RECORDS FOR THE EXERCISE section start
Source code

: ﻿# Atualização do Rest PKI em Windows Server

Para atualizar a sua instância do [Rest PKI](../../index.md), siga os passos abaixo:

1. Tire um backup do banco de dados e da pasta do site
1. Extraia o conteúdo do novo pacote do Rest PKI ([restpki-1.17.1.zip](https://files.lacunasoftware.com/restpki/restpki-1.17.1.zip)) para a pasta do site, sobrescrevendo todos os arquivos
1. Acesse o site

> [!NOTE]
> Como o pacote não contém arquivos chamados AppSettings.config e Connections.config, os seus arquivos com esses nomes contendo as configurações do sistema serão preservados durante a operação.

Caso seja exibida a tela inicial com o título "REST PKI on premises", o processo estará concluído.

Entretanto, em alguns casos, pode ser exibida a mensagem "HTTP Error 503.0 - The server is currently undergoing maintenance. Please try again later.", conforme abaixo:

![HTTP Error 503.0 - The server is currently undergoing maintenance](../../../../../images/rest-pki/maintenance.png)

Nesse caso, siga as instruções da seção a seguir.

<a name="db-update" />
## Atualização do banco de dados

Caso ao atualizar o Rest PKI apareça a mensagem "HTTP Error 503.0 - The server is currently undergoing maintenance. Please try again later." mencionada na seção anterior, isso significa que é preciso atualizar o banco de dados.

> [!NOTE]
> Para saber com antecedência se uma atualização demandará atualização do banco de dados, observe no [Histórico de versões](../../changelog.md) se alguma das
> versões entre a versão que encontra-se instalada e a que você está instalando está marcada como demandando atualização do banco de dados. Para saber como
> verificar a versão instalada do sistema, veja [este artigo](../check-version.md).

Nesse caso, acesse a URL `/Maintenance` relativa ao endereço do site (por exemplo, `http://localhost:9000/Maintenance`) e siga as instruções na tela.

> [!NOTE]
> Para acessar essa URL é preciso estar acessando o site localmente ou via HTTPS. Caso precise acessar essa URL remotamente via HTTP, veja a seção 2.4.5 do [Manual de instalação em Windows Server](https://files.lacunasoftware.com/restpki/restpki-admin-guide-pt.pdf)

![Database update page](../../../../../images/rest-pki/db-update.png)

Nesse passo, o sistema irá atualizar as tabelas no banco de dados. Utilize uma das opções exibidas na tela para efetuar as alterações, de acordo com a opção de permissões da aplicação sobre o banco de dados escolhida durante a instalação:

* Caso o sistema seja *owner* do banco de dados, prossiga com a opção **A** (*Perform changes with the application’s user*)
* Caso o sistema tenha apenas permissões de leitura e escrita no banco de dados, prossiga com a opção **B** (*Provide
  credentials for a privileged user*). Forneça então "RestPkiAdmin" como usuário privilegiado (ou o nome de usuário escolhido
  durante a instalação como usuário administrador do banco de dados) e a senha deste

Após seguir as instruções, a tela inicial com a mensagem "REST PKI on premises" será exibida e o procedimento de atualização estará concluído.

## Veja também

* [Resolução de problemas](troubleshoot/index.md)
RECORDS FOR THE EXERCISE section end
• AIM OF THE TASK
Wherever "files" occurs in the entries above, copy the line it sits on.

• OUTPUT OF THE TASK
1. Extraia o conteúdo do novo pacote do Rest PKI ([restpki-1.17.1.zip](https://files.lacunasoftware.com/restpki/restpki-1.17.1.zip)) para a pasta do site, sobrescrevendo todos os arquivos
> Para acessar essa URL é preciso estar acessando o site localmente ou via HTTPS. Caso precise acessar essa URL remotamente via HTTP, veja a seção 2.4.5 do [Manual de instalação em Windows Server](https://files.lacunasoftware.com/restpki/restpki-admin-guide-pt.pdf)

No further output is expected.